> _Record excerpts_:
○ ○ ○ ○

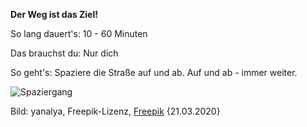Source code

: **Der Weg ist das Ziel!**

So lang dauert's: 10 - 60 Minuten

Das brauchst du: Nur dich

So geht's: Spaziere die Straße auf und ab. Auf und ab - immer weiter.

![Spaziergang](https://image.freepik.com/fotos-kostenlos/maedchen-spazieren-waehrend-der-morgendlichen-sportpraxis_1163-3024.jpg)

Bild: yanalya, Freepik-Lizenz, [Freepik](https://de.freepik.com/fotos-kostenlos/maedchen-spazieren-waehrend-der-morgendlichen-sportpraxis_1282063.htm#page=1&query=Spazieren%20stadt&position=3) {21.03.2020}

○ ○ ○ ○

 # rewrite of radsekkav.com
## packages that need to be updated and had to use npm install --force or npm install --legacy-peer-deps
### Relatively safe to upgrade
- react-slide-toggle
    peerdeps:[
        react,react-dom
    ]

○ ○ ○ ○

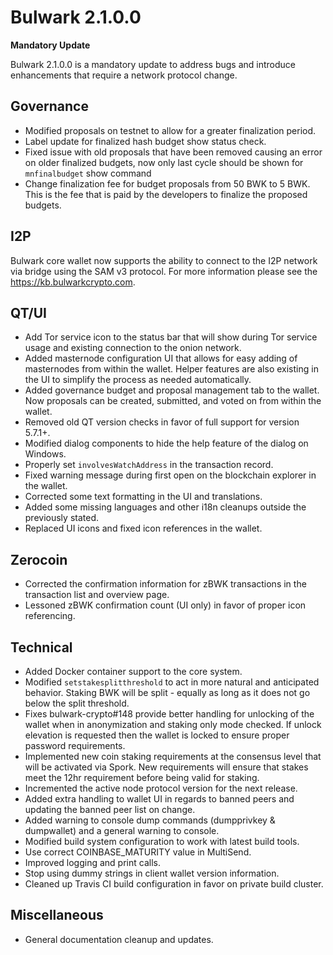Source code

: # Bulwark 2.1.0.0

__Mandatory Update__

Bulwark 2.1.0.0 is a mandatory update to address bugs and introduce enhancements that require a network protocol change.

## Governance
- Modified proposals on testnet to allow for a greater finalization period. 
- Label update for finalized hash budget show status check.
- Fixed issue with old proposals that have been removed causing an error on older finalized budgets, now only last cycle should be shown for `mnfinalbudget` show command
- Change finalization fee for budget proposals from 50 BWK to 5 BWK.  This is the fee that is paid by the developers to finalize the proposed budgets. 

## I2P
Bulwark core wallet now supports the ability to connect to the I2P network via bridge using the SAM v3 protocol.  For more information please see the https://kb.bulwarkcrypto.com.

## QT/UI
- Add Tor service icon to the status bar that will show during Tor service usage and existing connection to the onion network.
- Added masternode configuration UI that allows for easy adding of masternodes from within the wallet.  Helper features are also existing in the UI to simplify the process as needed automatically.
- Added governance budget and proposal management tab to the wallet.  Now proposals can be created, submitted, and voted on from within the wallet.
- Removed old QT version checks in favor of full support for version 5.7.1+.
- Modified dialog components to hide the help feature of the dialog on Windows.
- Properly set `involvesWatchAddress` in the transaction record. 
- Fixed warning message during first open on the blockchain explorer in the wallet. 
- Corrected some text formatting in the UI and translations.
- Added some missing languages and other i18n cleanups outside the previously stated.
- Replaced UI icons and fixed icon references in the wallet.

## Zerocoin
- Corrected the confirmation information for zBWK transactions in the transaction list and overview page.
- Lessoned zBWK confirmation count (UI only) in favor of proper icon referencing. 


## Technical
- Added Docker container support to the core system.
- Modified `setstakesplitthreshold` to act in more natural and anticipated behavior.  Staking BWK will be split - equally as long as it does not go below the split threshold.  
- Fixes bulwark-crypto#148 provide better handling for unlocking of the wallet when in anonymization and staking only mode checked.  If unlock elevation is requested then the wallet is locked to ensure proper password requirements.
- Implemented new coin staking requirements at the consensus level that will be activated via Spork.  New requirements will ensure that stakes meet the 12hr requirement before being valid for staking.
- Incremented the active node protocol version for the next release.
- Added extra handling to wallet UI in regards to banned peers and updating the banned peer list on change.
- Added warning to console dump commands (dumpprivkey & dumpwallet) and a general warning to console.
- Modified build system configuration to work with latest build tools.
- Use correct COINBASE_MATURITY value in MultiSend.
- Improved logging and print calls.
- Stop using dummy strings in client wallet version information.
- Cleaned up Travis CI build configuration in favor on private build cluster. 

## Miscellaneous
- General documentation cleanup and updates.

○ ○ ○ ○

> _Instructions to follow_:
In the entries above, find the line with "- Modified proposals" and the line with "- Corrected the", then restate word for word both of them and every line between, with nothing more.

> _Output of the task_:
- Modified proposals on testnet to allow for a greater finalization period. 
- Label update for finalized hash budget show status check.
- Fixed issue with old proposals that have been removed causing an error on older finalized budgets, now only last cycle should be shown for `mnfinalbudget` show command
- Change finalization fee for budget proposals from 50 BWK to 5 BWK.  This is the fee that is paid by the developers to finalize the proposed budgets. 

## I2P
Bulwark core wallet now supports the ability to connect to the I2P network via bridge using the SAM v3 protocol.  For more information please see the https://kb.bulwarkcrypto.com.

## QT/UI
- Add Tor service icon to the status bar that will show during Tor service usage and existing connection to the onion network.
- Added masternode configuration UI that allows for easy adding of masternodes from within the wallet.  Helper features are also existing in the UI to simplify the process as needed automatically.
- Added governance budget and proposal management tab to the wallet.  Now proposals can be created, submitted, and voted on from within the wallet.
- Removed old QT version checks in favor of full support for version 5.7.1+.
- Modified dialog components to hide the help feature of the dialog on Windows.
- Properly set `involvesWatchAddress` in the transaction record. 
- Fixed warning message during first open on the blockchain explorer in the wallet. 
- Corrected some text formatting in the UI and translations.
- Added some missing languages and other i18n cleanups outside the previously stated.
- Replaced UI icons and fixed icon references in the wallet.

## Zerocoin
- Corrected the confirmation information for zBWK transactions in the transaction list and overview page.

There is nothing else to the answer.